OFICIO DE TINIEBLAS
A veces la portada de un libro
puede mentir. O, mejor dicho, no contar toda la verdad. Empecé a leer Oficio de
Tinieblas con la creencia de que encontraría terror o tal vez una historia de
horror religioso, algo ligero que luego olvidaría con relativa facilidad. Qué
equivocación tan agradable.
Ambientada en la España de los
años sesenta, cuando el país intentaba venderse al mundo como un proyecto en
reconstrucción —mientras escondía montoncitos de polvo bajo la alfombra—, la
historia te invita a mirar precisamente eso, el residuo, la suciedad acumulada que
ni un ciego podría ignorar.
La trama se apoya en una línea
que podría parecer clásica —un juez recién llegado y su comisario intentando
atar cabos—, pero funciona como excusa para bajar al sótano moral del pueblo.

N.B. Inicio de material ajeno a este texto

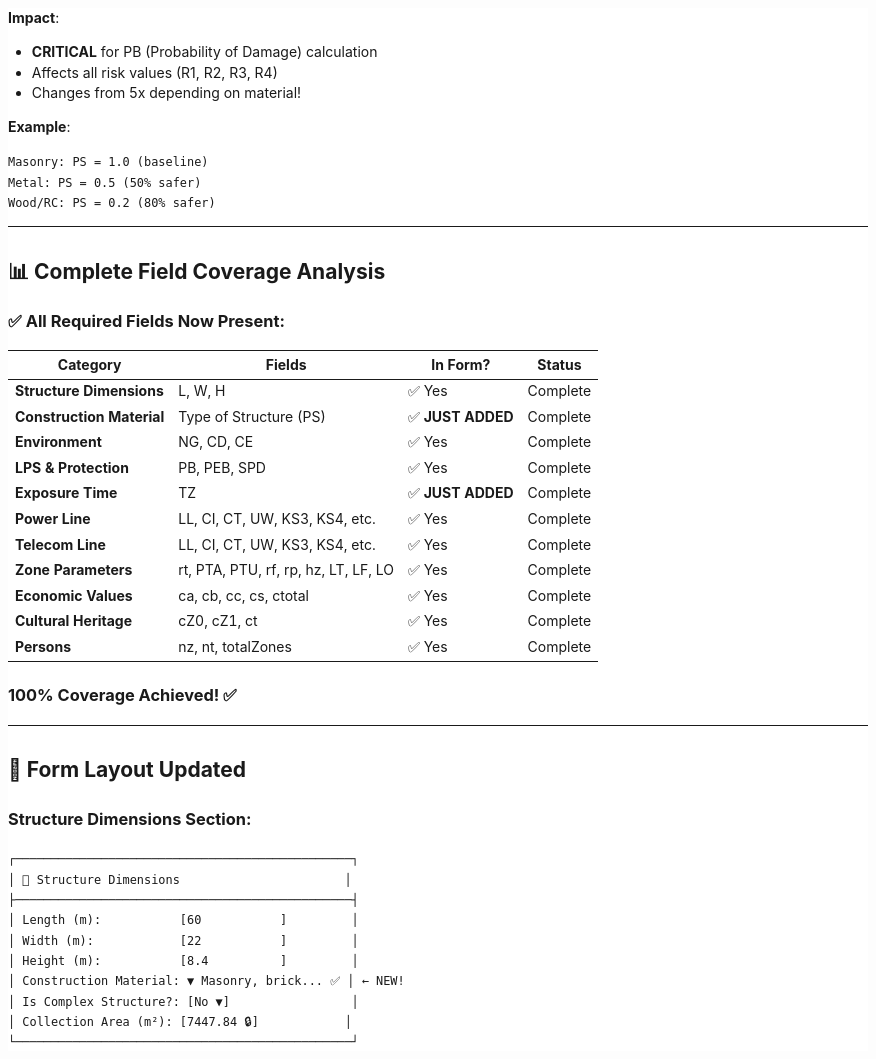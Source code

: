 **Impact**:
- **CRITICAL** for PB (Probability of Damage) calculation
- Affects all risk values (R1, R2, R3, R4)
- Changes from 5x depending on material!

**Example**:
```
Masonry: PS = 1.0 (baseline)
Metal: PS = 0.5 (50% safer)
Wood/RC: PS = 0.2 (80% safer)
```

---

## 📊 Complete Field Coverage Analysis

### ✅ **All Required Fields Now Present:**

| Category | Fields | In Form? | Status |
|----------|--------|----------|--------|
| **Structure Dimensions** | L, W, H | ✅ Yes | Complete |
| **Construction Material** | Type of Structure (PS) | ✅ **JUST ADDED** | Complete |
| **Environment** | NG, CD, CE | ✅ Yes | Complete |
| **LPS & Protection** | PB, PEB, SPD | ✅ Yes | Complete |
| **Exposure Time** | TZ | ✅ **JUST ADDED** | Complete |
| **Power Line** | LL, CI, CT, UW, KS3, KS4, etc. | ✅ Yes | Complete |
| **Telecom Line** | LL, CI, CT, UW, KS3, KS4, etc. | ✅ Yes | Complete |
| **Zone Parameters** | rt, PTA, PTU, rf, rp, hz, LT, LF, LO | ✅ Yes | Complete |
| **Economic Values** | ca, cb, cc, cs, ctotal | ✅ Yes | Complete |
| **Cultural Heritage** | cZ0, cZ1, ct | ✅ Yes | Complete |
| **Persons** | nz, nt, totalZones | ✅ Yes | Complete |

### **100% Coverage Achieved!** ✅

---

## 🎨 Form Layout Updated

### Structure Dimensions Section:
```
┌───────────────────────────────────────────────┐
│ 📐 Structure Dimensions                       │
├───────────────────────────────────────────────┤
│ Length (m):           [60           ]         │
│ Width (m):            [22           ]         │
│ Height (m):           [8.4          ]         │
│ Construction Material: ▼ Masonry, brick... ✅ │ ← NEW!
│ Is Complex Structure?: [No ▼]                 │
│ Collection Area (m²): [7447.84 🔒]            │
└───────────────────────────────────────────────┘
```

No hay maniqueísmo fácil: la secta, los rituales, el peso de una Iglesia que lo
impregna todo, los juegos de dominación… son varias de las piezas de un sistema
donde el poder, el dinero y la hipocresía se convierten en la verdadera
liturgia.
A nivel narrativo, encontramos
una prosa exquisita, con claros signos de novela costumbrista que se detiene a
detallar la textura de las calles, los atuendos, multitud de objetos…; sin
embargo, el ritmo está calibrado para que la tensión vaya creciendo progresivamente.

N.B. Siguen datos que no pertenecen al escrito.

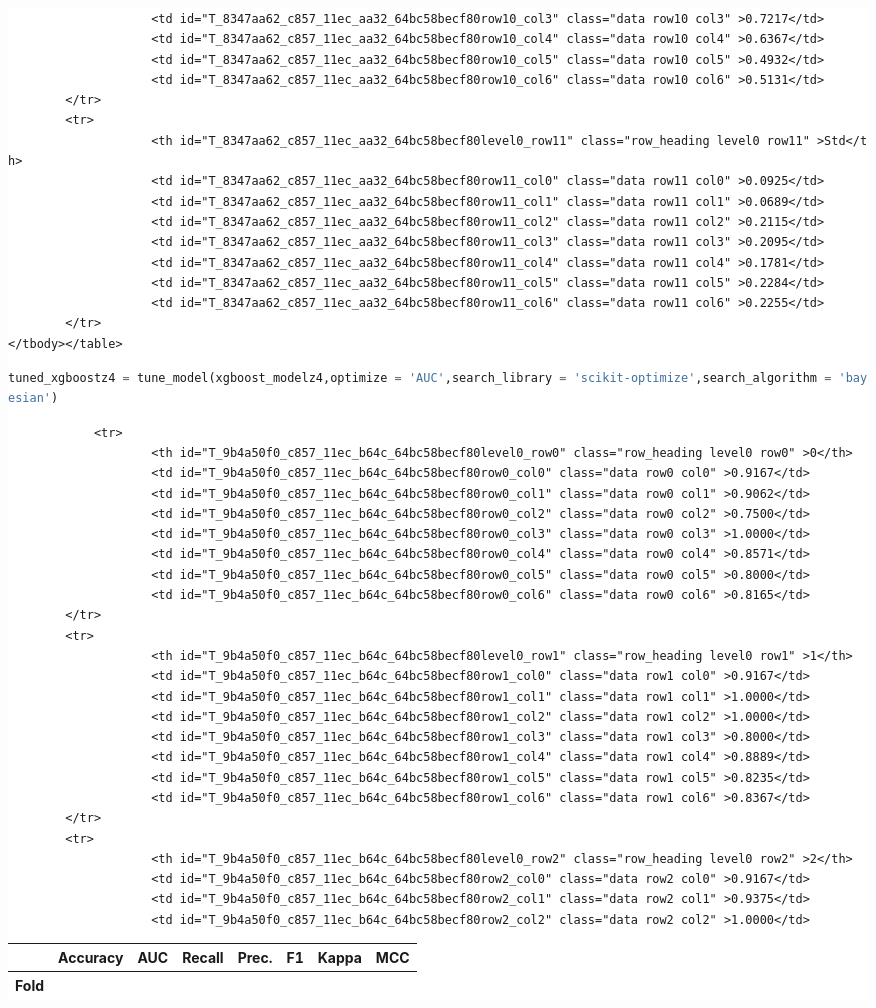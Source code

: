                         <td id="T_8347aa62_c857_11ec_aa32_64bc58becf80row10_col3" class="data row10 col3" >0.7217</td>
                        <td id="T_8347aa62_c857_11ec_aa32_64bc58becf80row10_col4" class="data row10 col4" >0.6367</td>
                        <td id="T_8347aa62_c857_11ec_aa32_64bc58becf80row10_col5" class="data row10 col5" >0.4932</td>
                        <td id="T_8347aa62_c857_11ec_aa32_64bc58becf80row10_col6" class="data row10 col6" >0.5131</td>
            </tr>
            <tr>
                        <th id="T_8347aa62_c857_11ec_aa32_64bc58becf80level0_row11" class="row_heading level0 row11" >Std</th>
                        <td id="T_8347aa62_c857_11ec_aa32_64bc58becf80row11_col0" class="data row11 col0" >0.0925</td>
                        <td id="T_8347aa62_c857_11ec_aa32_64bc58becf80row11_col1" class="data row11 col1" >0.0689</td>
                        <td id="T_8347aa62_c857_11ec_aa32_64bc58becf80row11_col2" class="data row11 col2" >0.2115</td>
                        <td id="T_8347aa62_c857_11ec_aa32_64bc58becf80row11_col3" class="data row11 col3" >0.2095</td>
                        <td id="T_8347aa62_c857_11ec_aa32_64bc58becf80row11_col4" class="data row11 col4" >0.1781</td>
                        <td id="T_8347aa62_c857_11ec_aa32_64bc58becf80row11_col5" class="data row11 col5" >0.2284</td>
                        <td id="T_8347aa62_c857_11ec_aa32_64bc58becf80row11_col6" class="data row11 col6" >0.2255</td>
            </tr>
    </tbody></table>



```python
tuned_xgboostz4 = tune_model(xgboost_modelz4,optimize = 'AUC',search_library = 'scikit-optimize',search_algorithm = 'bayesian') 
```


<style  type="text/css" >
#T_9b4a50f0_c857_11ec_b64c_64bc58becf80row10_col0,#T_9b4a50f0_c857_11ec_b64c_64bc58becf80row10_col1,#T_9b4a50f0_c857_11ec_b64c_64bc58becf80row10_col2,#T_9b4a50f0_c857_11ec_b64c_64bc58becf80row10_col3,#T_9b4a50f0_c857_11ec_b64c_64bc58becf80row10_col4,#T_9b4a50f0_c857_11ec_b64c_64bc58becf80row10_col5,#T_9b4a50f0_c857_11ec_b64c_64bc58becf80row10_col6{
            background:  yellow;
        }</style><table id="T_9b4a50f0_c857_11ec_b64c_64bc58becf80" ><thead>    <tr>        <th class="blank level0" ></th>        <th class="col_heading level0 col0" >Accuracy</th>        <th class="col_heading level0 col1" >AUC</th>        <th class="col_heading level0 col2" >Recall</th>        <th class="col_heading level0 col3" >Prec.</th>        <th class="col_heading level0 col4" >F1</th>        <th class="col_heading level0 col5" >Kappa</th>        <th class="col_heading level0 col6" >MCC</th>    </tr>    <tr>        <th class="index_name level0" >Fold</th>        <th class="blank" ></th>        <th class="blank" ></th>        <th class="blank" ></th>        <th class="blank" ></th>        <th class="blank" ></th>        <th class="blank" ></th>        <th class="blank" ></th>    </tr></thead><tbody>
                <tr>
                        <th id="T_9b4a50f0_c857_11ec_b64c_64bc58becf80level0_row0" class="row_heading level0 row0" >0</th>
                        <td id="T_9b4a50f0_c857_11ec_b64c_64bc58becf80row0_col0" class="data row0 col0" >0.9167</td>
                        <td id="T_9b4a50f0_c857_11ec_b64c_64bc58becf80row0_col1" class="data row0 col1" >0.9062</td>
                        <td id="T_9b4a50f0_c857_11ec_b64c_64bc58becf80row0_col2" class="data row0 col2" >0.7500</td>
                        <td id="T_9b4a50f0_c857_11ec_b64c_64bc58becf80row0_col3" class="data row0 col3" >1.0000</td>
                        <td id="T_9b4a50f0_c857_11ec_b64c_64bc58becf80row0_col4" class="data row0 col4" >0.8571</td>
                        <td id="T_9b4a50f0_c857_11ec_b64c_64bc58becf80row0_col5" class="data row0 col5" >0.8000</td>
                        <td id="T_9b4a50f0_c857_11ec_b64c_64bc58becf80row0_col6" class="data row0 col6" >0.8165</td>
            </tr>
            <tr>
                        <th id="T_9b4a50f0_c857_11ec_b64c_64bc58becf80level0_row1" class="row_heading level0 row1" >1</th>
                        <td id="T_9b4a50f0_c857_11ec_b64c_64bc58becf80row1_col0" class="data row1 col0" >0.9167</td>
                        <td id="T_9b4a50f0_c857_11ec_b64c_64bc58becf80row1_col1" class="data row1 col1" >1.0000</td>
                        <td id="T_9b4a50f0_c857_11ec_b64c_64bc58becf80row1_col2" class="data row1 col2" >1.0000</td>
                        <td id="T_9b4a50f0_c857_11ec_b64c_64bc58becf80row1_col3" class="data row1 col3" >0.8000</td>
                        <td id="T_9b4a50f0_c857_11ec_b64c_64bc58becf80row1_col4" class="data row1 col4" >0.8889</td>
                        <td id="T_9b4a50f0_c857_11ec_b64c_64bc58becf80row1_col5" class="data row1 col5" >0.8235</td>
                        <td id="T_9b4a50f0_c857_11ec_b64c_64bc58becf80row1_col6" class="data row1 col6" >0.8367</td>
            </tr>
            <tr>
                        <th id="T_9b4a50f0_c857_11ec_b64c_64bc58becf80level0_row2" class="row_heading level0 row2" >2</th>
                        <td id="T_9b4a50f0_c857_11ec_b64c_64bc58becf80row2_col0" class="data row2 col0" >0.9167</td>
                        <td id="T_9b4a50f0_c857_11ec_b64c_64bc58becf80row2_col1" class="data row2 col1" >0.9375</td>
                        <td id="T_9b4a50f0_c857_11ec_b64c_64bc58becf80row2_col2" class="data row2 col2" >1.0000</td>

Olvídate de los platos precocinados, porque aquí la atmósfera se cuece a fuego
lento —como debe ser la buena cocina— y sirve de soporte para dar realismo al
mundo que presenta. Incluso podría decirse que en muchos segmentos la
ambientación se convierte en un personaje más de trama.

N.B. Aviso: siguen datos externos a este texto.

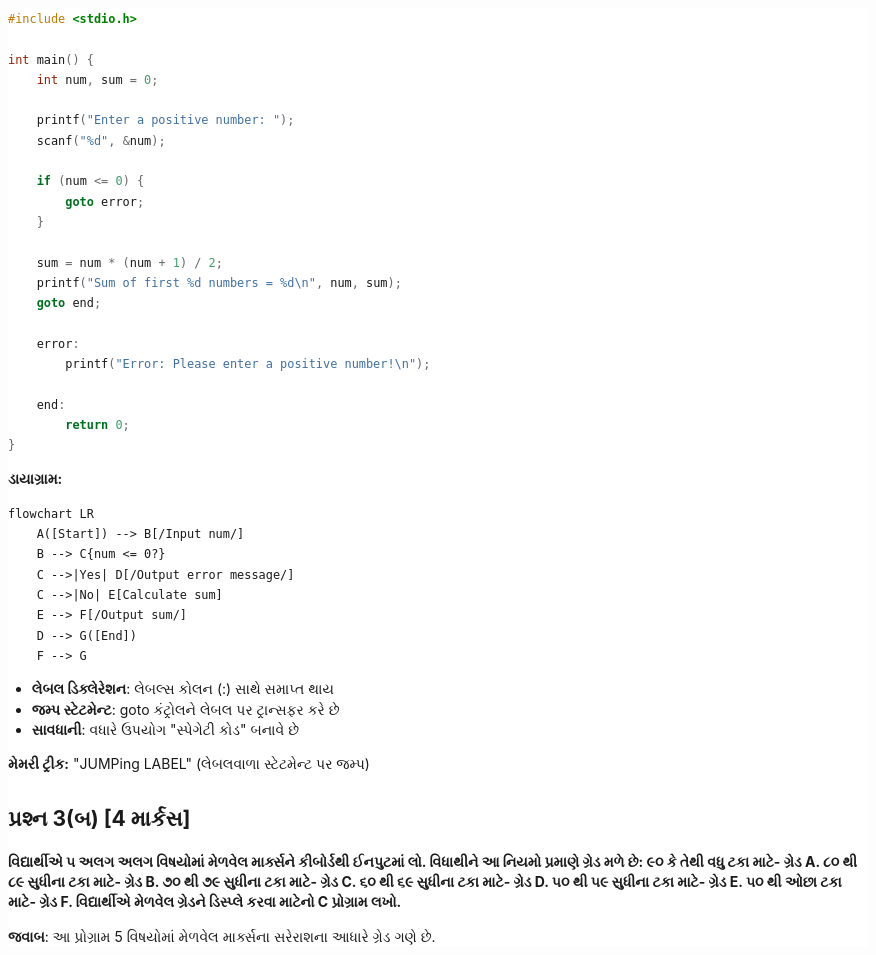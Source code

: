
 ```c
#include <stdio.h>

int main() {
    int num, sum = 0;
    
    printf("Enter a positive number: ");
    scanf("%d", &num);
    
    if (num <= 0) {
        goto error;
    }
    
    sum = num * (num + 1) / 2;
    printf("Sum of first %d numbers = %d\n", num, sum);
    goto end;
    
    error:
        printf("Error: Please enter a positive number!\n");
    
    end:
        return 0;
}
```

**ડાયાગ્રામ:**

```mermaid
flowchart LR
    A([Start]) --> B[/Input num/]
    B --> C{num <= 0?}
    C -->|Yes| D[/Output error message/]
    C -->|No| E[Calculate sum]
    E --> F[/Output sum/]
    D --> G([End])
    F --> G
```

- **લેબલ ડિક્લેરેશન**: લેબલ્સ કોલન (:) સાથે સમાપ્ત થાય
- **જમ્પ સ્ટેટમેન્ટ**: goto કંટ્રોલને લેબલ પર ટ્રાન્સફર કરે છે
- **સાવધાની**: વધારે ઉપયોગ "સ્પેગેટી કોડ" બનાવે છે

**મેમરી ટ્રીક:** "JUMPing LABEL" (લેબલવાળા સ્ટેટમેન્ટ પર જમ્પ)

## પ્રશ્ન 3(બ) [4 માર્કસ]

**વિદ્યાર્થીએ ૫ અલગ અલગ વિષયોમાં મેળવેલ માર્ક્સને કીબોર્ડથી ઈનપુટમાં લો. વિધાથીને આ નિયમો પ્રમાણે ગ્રેડ મળે છે: ૯૦ કે તેથી વધુ ટકા માટે- ગ્રેડ A. ૮૦ થી ૮૯ સુધીના ટકા માટે- ગ્રેડ B. ૭૦ થી ૭૯ સુધીના ટકા માટે- ગ્રેડ C. ૬૦ થી ૬૯ સુધીના ટકા માટે- ગ્રેડ D. ૫૦ થી ૫૯ સુધીના ટકા માટે- ગ્રેડ E. ૫૦ થી ઓછા ટકા માટે- ગ્રેડ F. વિદ્યાર્થીએ મેળવેલ ગ્રેડને ડિસ્પ્લે કરવા માટેનો C પ્રોગ્રામ લખો.**

**જવાબ**:
આ પ્રોગ્રામ 5 વિષયોમાં મેળવેલ માર્ક્સના સરેરાશના આધારે ગ્રેડ ગણે છે.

Quizá lo mejor de la novela sea
su arquitectura ética. Aquí los perversos son arrastrados por mecanismos de
poder que resultan terriblemente reconocibles. Me gusta que algunos de los
personajes tengan una dignidad terca que resiste hasta cuando todo indica que
no hay solución.
Prioriza la atmósfera sobre el
vértigo, y eso puede verse como un inconveniente. Pero si uno suelta la
expectativa de thriller clásico y se fija en lo que ocurre entre líneas,
entiende la elección de Emily. La crudeza está dosificada de forma inteligente.
Se desgrana poco a poco, hasta que la incomodidad inicial se transforma en una
lucidez molesta, fea quizá, pero necesaria. Te obliga a tomar tu propio lugar
en la historia, a preguntarte qué clase de personaje habrías sido tú en las
mismas condiciones.
Me parece que en tiempos donde
la industria tira más por textos febriles o que abusen del vértigo, es muy
valiente escoger caminos literarios escarpados, como es este caso.
Oficio de Tinieblas me ha
parecido una experiencia fabulosa que recomiendo sin dudar.